Más al sur, y siguiendo la línea del mar, nos encontramos con Trani, una encantadora ciudad costera, con un puerto en el que al atardecer se descarga el pescado que la gente viene a comprar directamente a los pescadores. El casco antiguo estaba sembrado de iglesias en un estilo Románico (algunas construidas sobre criptas más antiguas que mantenían su columnata de soporte), completamente diferente del que conocía en el norte (¿los normandos, tal vez?, ¿los templarios?), y con un Barroco que alcanza su paroxismo en Lecce, más abajo todavía. El primer paseo al atardecer, sin gente, sin calor, sin coches, fue absolutamente relajante. La fortaleza mandada construir por Federico II, que cierra por el norte la pequeña ensenada, era también imponente, herencia de los suabos, que llegaron bien al sur.  De hecho el tal Federico pasó la mayor parte de su vida en la Puglia y sus huellas son evidentes por todo el territorio.

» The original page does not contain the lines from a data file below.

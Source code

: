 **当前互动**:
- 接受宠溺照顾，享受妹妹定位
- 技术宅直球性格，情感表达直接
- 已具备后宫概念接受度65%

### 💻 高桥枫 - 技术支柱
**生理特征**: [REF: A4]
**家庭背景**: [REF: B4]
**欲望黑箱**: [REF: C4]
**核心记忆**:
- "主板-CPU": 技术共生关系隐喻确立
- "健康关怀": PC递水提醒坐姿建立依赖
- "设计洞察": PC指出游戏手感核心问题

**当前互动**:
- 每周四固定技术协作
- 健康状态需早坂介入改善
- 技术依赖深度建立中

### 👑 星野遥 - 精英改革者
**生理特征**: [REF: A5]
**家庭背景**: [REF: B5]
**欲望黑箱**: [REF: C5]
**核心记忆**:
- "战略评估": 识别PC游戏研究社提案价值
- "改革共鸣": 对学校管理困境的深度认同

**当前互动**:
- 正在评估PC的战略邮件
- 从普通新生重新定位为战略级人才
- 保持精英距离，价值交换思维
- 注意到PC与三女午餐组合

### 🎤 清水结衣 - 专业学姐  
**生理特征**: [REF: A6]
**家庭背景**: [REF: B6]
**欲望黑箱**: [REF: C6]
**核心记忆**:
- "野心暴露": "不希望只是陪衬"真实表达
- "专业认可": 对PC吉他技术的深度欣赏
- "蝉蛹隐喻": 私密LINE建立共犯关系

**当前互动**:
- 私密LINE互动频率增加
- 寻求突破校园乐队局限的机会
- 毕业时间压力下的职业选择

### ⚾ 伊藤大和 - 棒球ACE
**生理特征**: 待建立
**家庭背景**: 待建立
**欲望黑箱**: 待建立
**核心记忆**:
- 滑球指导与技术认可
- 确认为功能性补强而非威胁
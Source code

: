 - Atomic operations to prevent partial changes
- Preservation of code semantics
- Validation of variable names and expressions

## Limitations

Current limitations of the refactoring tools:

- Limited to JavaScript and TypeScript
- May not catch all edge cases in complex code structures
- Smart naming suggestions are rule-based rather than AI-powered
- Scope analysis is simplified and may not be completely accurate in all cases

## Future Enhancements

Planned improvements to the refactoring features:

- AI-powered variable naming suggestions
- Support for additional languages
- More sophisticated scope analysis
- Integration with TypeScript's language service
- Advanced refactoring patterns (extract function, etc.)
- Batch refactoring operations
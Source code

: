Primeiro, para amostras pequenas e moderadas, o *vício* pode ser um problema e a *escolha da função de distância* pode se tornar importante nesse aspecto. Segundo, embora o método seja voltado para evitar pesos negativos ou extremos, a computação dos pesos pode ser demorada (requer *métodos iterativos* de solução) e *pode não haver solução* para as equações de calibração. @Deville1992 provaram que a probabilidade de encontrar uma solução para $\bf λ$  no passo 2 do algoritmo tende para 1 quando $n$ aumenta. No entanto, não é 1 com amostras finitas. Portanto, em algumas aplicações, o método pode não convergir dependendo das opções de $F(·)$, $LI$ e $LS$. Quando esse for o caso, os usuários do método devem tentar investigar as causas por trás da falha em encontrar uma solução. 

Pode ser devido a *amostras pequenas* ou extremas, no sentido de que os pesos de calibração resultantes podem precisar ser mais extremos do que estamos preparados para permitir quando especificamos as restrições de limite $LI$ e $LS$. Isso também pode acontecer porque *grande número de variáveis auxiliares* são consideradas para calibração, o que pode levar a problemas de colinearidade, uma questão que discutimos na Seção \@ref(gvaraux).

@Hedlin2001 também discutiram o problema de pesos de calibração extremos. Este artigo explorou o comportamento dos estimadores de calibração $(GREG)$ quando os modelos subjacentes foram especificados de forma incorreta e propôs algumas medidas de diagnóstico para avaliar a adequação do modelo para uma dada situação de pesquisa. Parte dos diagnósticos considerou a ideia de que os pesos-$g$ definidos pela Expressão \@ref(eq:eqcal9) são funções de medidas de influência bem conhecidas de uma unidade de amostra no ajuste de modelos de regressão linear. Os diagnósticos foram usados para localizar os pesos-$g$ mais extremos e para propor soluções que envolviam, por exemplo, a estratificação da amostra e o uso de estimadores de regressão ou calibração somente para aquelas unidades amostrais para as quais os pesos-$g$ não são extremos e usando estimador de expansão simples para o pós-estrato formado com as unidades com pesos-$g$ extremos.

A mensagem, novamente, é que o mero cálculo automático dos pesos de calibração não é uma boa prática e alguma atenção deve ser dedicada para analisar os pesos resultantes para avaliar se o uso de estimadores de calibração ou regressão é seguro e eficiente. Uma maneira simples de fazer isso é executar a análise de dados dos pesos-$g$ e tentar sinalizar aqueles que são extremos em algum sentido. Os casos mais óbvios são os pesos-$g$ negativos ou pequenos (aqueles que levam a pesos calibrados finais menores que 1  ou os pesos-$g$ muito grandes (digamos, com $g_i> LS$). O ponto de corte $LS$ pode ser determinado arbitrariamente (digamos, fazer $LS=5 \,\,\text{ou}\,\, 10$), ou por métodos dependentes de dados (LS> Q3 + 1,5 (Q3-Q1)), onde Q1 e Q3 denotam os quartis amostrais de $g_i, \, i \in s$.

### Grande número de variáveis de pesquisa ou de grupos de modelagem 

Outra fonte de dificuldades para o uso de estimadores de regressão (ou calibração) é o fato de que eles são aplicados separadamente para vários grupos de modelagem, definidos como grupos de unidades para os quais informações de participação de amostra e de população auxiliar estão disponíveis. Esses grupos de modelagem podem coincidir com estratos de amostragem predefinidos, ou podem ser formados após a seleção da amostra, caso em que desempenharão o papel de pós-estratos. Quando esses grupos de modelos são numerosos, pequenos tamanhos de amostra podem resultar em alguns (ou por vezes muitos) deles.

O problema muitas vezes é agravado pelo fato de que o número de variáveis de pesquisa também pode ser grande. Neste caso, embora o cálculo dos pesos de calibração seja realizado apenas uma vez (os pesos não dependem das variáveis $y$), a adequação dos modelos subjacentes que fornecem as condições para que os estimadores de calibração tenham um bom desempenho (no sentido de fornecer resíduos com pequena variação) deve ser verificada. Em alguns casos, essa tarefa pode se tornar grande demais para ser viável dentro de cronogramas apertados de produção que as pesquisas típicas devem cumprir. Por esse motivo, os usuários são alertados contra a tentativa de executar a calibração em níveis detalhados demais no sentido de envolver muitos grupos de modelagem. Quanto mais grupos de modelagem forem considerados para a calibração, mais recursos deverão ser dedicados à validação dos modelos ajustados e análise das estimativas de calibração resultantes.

Y en el paseo vespertino de la segunda tarde se produce la sopresa: con apenas 60.000 habitantes, la ciudad cuenta con una biblioteca de auténtica categoría: Biblioteca Comunale "Giovanni Bovio". Además de albergarse en un viejo edificio en el que se ha empleado un dineral en una buena restauración, los espacios han sido pensados racionalmente:sala de conferencias, para lecturas públicas, zona infantil.... La bibliotecaria jefe accede a mostrarme los auténticos tesoros que acoge, además de todas las novedades tecnológicas que se puedan imaginar. Hay varias salas que contienen legados impresionantes (Beltrani, Trombetta, Cautela-Quercia...), de fondo antiguo, almacenados en mobiliario de época, cedidos por abogados de la localidad. A pesar de estas magníficas condiciones, la biblioteca está atendida por profesionales constituidos en cooperativa, cuyos servicios el ayuntamiento luego subcontrata. Paradojas italianas que, como pude comprobar después, se repetían en otras ciudades y otras bibliotecas públicas.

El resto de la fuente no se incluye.